Not surprisingly, a closer look at the stats of the NL lefties shows Bumgarner and Lester as the only two with at least 15 wins and to top 200 IP.
Garcia ranks in that second tier of lefties, which topped 170 IP and all but Ray had at least 10 wins. Arizona’s Patrick Corbin was close with 155.2 IP but had only 5 wins.
The next tier of lefties featured six starters ranging from 127-133 IP. Scott Kazmir and Clayton Kershaw were the only two that had double-digit wins.

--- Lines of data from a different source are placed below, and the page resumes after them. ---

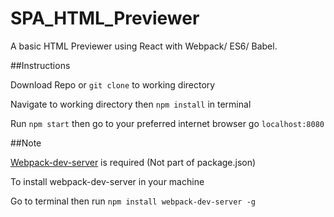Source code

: # SPA_HTML_Previewer

A basic HTML Previewer using React with Webpack/ ES6/ Babel.

##Instructions

Download Repo or `git clone` to working directory

Navigate to working directory then `npm install` in terminal

Run `npm start` then go to your preferred internet browser go `localhost:8080`

##Note

<a href="https://www.npmjs.com/package/webpack-dev-server" target="_blank">Webpack-dev-server</a> is required (Not part of package.json)

To install webpack-dev-server in your machine

Go to terminal then run `npm install webpack-dev-server -g`
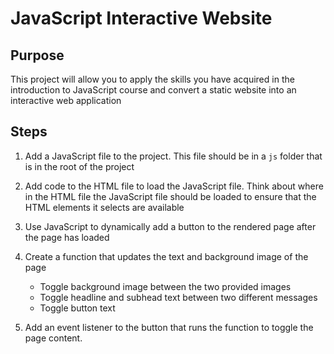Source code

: # JavaScript Interactive Website

## Purpose

This project will allow you to apply the skills you have acquired in the introduction to JavaScript course and convert a static website into an interactive web application

## Steps

1. Add a JavaScript file to the project. This file should be in a `js` folder that is in the root of the project
2. Add code to the HTML file to load the JavaScript file. Think about where in the HTML file the JavaScript file should be loaded to ensure that the HTML elements it selects are available
3. Use JavaScript to dynamically add a button to the rendered page after the page has loaded
4. Create a function that updates the text and background image of the page
    * Toggle background image between the two provided images
    * Toggle headline and subhead text between two different messages
    * Toggle button text 
  
5. Add an event listener to the button that runs the function to toggle the page content.
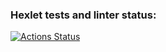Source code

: ### Hexlet tests and linter status:
[![Actions Status](https://github.com/nikulina2454/frontend-project-46/workflows/hexlet-check/badge.svg)](https://github.com/nikulina2454/frontend-project-46/actions)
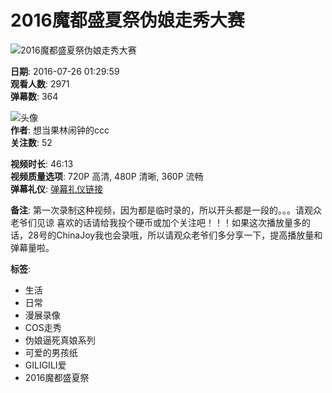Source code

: # 2016魔都盛夏祭伪娘走秀大赛

![2016魔都盛夏祭伪娘走秀大赛](//i1.hdslb.com/bfs/archive/eef018dc0973a062b4d4d71af36a9139c35db810.jpg@518w_290h_1c_!web-video-share-cover.webp)

**日期**: 2016-07-26 01:29:59  
**观看人数**: 2971  
**弹幕数**: 364  

![头像](//i1.hdslb.com/bfs/face/83e5b6f04504c5c829941c35ebd4b81fd645bd5a.jpg@96w.webp)  
**作者**: 想当果林闹钟的ccc  
**关注数**: 52  

**视频时长**: 46:13  
**视频质量选项**: 720P 高清, 480P 清晰, 360P 流畅  
**弹幕礼仪**: [弹幕礼仪链接](//www.bilibili.com/blackboard/help.html#弹幕相关?id=3ebbac9998474850bfdf42b231477371)

**备注**: 第一次录制这种视频，因为都是临时录的，所以开头都是一段的。。。请观众老爷们见谅 喜欢的话请给我投个硬币或加个关注吧！！！如果这次播放量多的话，28号的ChinaJoy我也会录哦，所以请观众老爷们多分享一下，提高播放量和弹幕量啦。

**标签**: 
- 生活
- 日常
- 漫展录像
- COS走秀
- 伪娘逼死真娘系列
- 可爱的男孩纸
- GILIGILI爱
- 2016魔都盛夏祭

Gonzalez, who is a year older than Jaime, has a similar contract situation with Washington. Like St. Louis, the Nationals hold a team option of $12 million or can buy out Gonzalez for $500,000. There is also a $12 million vesting option for 2018, if Gio pitches at least 180 innings for Washington in 2017.
The stats can go on and on–good and bad. And certainly the Cardinals are doing their own set of analytics. But the samples above only underline the not so simple answer of what to do with Jaime Garcia.
“As we sat here a year ago, we felt really comfortable with our rotational depth and you saw how quickly that got tested in Spring Training,” reminded Mozeliak. “There’s not much of a free agent pitching market out there, so if we felt like we were going to come up short at some point, then we’d be better off just securing him. But I think we’re going to need the 30 days to sort through this.
If all goes perfectly to plan, the Cardinals would have Adam Wainwright, Carlos Martinez, Lance Lynn, Mike Leake, and Alex Reyes available for the rotation with Marco Gonzales, Luke Weaver, and Tim Cooney providing depth. But as Mozeliak noted, when has a season–especially with pitching, gone according to plan?
Asked if Michael Wacha was still viewed as a starter, “sure” was the answer from Mozeliak so where he fits also remains to be seen.
But a healthy offseason for Garcia to train and prepare for an bigger workload in 2017 may be worth the $12 million option. Or it may allow for a trade which can upgrade the team in another area or perhaps there is an implosion and return to the disabled list.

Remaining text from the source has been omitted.